Word for word, return the lines from the start of the entries below through the line that has "and expects two".
• • •
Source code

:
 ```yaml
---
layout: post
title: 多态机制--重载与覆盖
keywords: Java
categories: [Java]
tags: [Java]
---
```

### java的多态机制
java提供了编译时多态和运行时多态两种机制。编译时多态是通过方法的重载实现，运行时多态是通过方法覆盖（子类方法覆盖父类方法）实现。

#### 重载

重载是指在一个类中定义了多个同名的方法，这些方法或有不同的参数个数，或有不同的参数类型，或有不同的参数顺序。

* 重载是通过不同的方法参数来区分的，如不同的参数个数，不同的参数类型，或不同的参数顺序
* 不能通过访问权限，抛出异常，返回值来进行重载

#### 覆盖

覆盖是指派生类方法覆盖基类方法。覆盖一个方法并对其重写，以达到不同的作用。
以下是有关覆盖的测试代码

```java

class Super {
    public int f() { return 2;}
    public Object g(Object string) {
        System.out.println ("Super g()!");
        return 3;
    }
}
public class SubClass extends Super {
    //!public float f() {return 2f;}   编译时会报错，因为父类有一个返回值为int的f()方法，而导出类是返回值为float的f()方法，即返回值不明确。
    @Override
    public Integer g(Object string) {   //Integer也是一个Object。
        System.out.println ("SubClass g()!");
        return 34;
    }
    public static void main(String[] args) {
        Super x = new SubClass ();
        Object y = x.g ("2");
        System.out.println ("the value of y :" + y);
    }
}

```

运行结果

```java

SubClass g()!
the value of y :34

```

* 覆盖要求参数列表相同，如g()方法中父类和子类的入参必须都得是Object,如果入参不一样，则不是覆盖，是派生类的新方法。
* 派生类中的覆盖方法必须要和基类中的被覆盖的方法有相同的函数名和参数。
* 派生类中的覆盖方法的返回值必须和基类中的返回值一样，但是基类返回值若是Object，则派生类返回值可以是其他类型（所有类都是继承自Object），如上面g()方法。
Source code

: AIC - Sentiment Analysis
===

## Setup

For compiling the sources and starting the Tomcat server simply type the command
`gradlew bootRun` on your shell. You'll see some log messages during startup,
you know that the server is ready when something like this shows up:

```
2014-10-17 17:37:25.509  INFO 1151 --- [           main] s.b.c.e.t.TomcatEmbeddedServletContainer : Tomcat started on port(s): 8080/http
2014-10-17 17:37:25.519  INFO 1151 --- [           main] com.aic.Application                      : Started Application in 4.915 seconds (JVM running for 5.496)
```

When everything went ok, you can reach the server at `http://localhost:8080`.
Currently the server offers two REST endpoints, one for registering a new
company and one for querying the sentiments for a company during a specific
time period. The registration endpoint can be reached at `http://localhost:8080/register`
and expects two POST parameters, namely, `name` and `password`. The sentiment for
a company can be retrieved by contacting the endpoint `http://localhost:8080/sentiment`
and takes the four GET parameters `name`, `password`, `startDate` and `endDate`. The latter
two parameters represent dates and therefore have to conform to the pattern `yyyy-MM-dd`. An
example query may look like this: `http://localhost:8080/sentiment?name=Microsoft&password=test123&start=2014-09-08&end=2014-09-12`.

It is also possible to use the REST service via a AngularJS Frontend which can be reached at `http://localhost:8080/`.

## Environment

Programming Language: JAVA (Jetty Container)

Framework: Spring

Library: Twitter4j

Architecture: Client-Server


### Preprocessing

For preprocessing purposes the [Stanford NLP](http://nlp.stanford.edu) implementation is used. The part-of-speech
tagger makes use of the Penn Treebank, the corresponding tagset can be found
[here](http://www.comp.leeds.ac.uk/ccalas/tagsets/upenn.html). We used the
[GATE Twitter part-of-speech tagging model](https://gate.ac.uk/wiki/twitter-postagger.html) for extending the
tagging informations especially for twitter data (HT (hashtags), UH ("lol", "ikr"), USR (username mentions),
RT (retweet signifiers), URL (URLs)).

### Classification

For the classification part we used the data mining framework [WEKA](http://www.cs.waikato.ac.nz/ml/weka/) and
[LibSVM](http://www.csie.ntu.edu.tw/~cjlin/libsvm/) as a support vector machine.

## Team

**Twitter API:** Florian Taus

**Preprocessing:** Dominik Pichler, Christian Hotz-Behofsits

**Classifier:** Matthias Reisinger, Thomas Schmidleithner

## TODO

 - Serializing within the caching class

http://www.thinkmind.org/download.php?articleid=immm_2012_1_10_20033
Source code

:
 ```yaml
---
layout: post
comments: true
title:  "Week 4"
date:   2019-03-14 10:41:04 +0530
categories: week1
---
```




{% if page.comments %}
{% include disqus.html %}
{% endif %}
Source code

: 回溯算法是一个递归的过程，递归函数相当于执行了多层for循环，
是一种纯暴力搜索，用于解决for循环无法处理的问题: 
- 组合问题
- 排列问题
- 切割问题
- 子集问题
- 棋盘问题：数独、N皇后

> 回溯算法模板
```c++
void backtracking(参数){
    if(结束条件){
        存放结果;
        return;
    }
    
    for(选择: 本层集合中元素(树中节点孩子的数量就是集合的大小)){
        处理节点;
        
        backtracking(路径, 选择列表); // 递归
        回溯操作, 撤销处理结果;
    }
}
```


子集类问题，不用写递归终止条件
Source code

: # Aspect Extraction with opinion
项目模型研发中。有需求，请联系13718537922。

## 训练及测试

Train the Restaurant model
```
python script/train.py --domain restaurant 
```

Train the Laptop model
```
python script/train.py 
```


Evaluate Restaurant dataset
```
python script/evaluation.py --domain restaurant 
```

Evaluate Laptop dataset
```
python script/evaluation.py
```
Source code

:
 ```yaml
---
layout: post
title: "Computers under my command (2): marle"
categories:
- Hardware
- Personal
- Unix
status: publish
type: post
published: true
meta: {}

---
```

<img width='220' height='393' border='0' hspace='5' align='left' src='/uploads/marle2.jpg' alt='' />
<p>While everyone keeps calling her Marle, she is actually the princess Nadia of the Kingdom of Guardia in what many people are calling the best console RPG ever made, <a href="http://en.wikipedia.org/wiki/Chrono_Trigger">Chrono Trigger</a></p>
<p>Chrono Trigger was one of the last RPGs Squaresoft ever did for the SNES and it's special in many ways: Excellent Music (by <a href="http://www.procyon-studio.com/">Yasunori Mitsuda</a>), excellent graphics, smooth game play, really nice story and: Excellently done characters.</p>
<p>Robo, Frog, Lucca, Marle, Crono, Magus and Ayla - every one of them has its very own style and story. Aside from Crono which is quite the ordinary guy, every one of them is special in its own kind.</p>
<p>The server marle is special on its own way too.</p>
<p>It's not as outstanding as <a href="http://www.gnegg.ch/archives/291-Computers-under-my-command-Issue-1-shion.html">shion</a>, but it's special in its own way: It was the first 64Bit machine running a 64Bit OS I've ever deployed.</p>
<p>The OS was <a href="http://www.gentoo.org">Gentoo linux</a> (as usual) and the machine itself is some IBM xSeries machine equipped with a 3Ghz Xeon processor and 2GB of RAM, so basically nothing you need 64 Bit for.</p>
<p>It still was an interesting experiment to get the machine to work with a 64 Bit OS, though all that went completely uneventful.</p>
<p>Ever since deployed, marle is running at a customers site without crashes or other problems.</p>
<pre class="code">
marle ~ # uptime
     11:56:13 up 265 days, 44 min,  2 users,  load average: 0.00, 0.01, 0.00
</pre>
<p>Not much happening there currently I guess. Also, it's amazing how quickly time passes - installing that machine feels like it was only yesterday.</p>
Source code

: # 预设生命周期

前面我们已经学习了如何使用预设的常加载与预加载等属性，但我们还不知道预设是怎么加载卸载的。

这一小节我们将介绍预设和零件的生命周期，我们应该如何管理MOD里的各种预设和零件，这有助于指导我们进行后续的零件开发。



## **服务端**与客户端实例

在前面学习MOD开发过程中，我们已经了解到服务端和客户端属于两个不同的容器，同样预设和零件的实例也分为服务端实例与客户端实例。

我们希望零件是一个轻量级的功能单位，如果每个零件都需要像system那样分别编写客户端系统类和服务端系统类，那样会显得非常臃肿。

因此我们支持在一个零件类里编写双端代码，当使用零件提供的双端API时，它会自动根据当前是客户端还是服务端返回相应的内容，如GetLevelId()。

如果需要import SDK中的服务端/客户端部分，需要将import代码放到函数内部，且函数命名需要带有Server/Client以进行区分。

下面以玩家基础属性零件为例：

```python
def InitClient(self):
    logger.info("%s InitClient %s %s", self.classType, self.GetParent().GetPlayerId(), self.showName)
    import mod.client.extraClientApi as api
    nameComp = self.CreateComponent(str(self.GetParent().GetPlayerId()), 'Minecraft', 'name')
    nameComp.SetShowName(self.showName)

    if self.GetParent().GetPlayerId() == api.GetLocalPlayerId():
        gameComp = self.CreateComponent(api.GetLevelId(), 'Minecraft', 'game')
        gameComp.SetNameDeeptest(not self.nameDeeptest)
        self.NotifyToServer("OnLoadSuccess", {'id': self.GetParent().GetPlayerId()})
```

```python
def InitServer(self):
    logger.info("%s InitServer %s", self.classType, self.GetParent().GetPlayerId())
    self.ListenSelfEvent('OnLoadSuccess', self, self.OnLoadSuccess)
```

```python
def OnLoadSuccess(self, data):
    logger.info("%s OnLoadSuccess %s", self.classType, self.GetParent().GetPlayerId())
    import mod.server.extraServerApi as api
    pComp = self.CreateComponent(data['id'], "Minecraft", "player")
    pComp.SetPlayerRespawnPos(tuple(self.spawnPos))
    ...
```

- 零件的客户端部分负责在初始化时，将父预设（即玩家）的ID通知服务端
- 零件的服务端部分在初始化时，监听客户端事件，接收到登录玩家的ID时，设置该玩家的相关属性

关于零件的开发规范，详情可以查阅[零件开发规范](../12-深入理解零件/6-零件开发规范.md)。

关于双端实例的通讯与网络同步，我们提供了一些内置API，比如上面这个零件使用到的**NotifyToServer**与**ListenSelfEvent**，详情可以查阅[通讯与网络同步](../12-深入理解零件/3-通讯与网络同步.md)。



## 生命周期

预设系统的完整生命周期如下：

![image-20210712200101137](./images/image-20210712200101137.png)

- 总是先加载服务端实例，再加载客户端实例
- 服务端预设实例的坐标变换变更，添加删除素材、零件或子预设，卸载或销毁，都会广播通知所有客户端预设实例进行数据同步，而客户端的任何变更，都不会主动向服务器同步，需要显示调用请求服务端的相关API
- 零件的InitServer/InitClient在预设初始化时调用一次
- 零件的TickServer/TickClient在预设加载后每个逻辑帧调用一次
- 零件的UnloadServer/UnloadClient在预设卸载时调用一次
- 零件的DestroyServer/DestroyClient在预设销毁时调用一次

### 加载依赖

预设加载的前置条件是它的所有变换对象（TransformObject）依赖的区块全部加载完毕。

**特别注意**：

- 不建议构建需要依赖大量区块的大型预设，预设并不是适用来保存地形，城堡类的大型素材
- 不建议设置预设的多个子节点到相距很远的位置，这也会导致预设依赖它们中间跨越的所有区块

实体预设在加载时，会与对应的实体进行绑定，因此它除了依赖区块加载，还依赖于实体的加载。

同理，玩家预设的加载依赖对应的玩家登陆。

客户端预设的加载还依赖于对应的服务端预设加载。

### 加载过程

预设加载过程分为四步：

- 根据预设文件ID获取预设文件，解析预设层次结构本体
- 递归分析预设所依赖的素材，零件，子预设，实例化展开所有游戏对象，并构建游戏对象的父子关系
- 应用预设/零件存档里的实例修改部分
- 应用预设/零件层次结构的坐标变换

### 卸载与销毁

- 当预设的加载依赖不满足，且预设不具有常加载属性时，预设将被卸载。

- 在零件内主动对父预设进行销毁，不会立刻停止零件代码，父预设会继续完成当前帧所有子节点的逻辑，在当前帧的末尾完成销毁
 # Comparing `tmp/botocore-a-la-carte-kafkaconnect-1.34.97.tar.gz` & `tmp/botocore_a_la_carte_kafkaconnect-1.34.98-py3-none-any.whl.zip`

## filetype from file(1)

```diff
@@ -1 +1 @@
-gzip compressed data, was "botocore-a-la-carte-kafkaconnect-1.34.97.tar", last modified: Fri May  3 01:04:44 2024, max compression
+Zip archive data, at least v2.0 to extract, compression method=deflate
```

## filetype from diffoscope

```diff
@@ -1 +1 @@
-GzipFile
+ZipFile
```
• • •
Written solution:
Source code

:
 ```yaml
---
layout: post
title: 多态机制--重载与覆盖
keywords: Java
categories: [Java]
tags: [Java]
---
```

### java的多态机制
java提供了编译时多态和运行时多态两种机制。编译时多态是通过方法的重载实现，运行时多态是通过方法覆盖（子类方法覆盖父类方法）实现。

#### 重载

重载是指在一个类中定义了多个同名的方法，这些方法或有不同的参数个数，或有不同的参数类型，或有不同的参数顺序。

* 重载是通过不同的方法参数来区分的，如不同的参数个数，不同的参数类型，或不同的参数顺序
* 不能通过访问权限，抛出异常，返回值来进行重载

#### 覆盖

覆盖是指派生类方法覆盖基类方法。覆盖一个方法并对其重写，以达到不同的作用。
以下是有关覆盖的测试代码

```java

class Super {
    public int f() { return 2;}
    public Object g(Object string) {
        System.out.println ("Super g()!");
        return 3;
    }
}
public class SubClass extends Super {
    //!public float f() {return 2f;}   编译时会报错，因为父类有一个返回值为int的f()方法，而导出类是返回值为float的f()方法，即返回值不明确。
    @Override
    public Integer g(Object string) {   //Integer也是一个Object。
        System.out.println ("SubClass g()!");
        return 34;
    }
    public static void main(String[] args) {
        Super x = new SubClass ();
        Object y = x.g ("2");
        System.out.println ("the value of y :" + y);
    }
}

```

运行结果

```java

SubClass g()!
the value of y :34

```

* 覆盖要求参数列表相同，如g()方法中父类和子类的入参必须都得是Object,如果入参不一样，则不是覆盖，是派生类的新方法。
* 派生类中的覆盖方法必须要和基类中的被覆盖的方法有相同的函数名和参数。
* 派生类中的覆盖方法的返回值必须和基类中的返回值一样，但是基类返回值若是Object，则派生类返回值可以是其他类型（所有类都是继承自Object），如上面g()方法。
Source code

: AIC - Sentiment Analysis
===

## Setup

For compiling the sources and starting the Tomcat server simply type the command
`gradlew bootRun` on your shell. You'll see some log messages during startup,
you know that the server is ready when something like this shows up:

```
2014-10-17 17:37:25.509  INFO 1151 --- [           main] s.b.c.e.t.TomcatEmbeddedServletContainer : Tomcat started on port(s): 8080/http
2014-10-17 17:37:25.519  INFO 1151 --- [           main] com.aic.Application                      : Started Application in 4.915 seconds (JVM running for 5.496)
```

When everything went ok, you can reach the server at `http://localhost:8080`.
Currently the server offers two REST endpoints, one for registering a new
company and one for querying the sentiments for a company during a specific
time period. The registration endpoint can be reached at `http://localhost:8080/register`
and expects two POST parameters, namely, `name` and `password`. The sentiment for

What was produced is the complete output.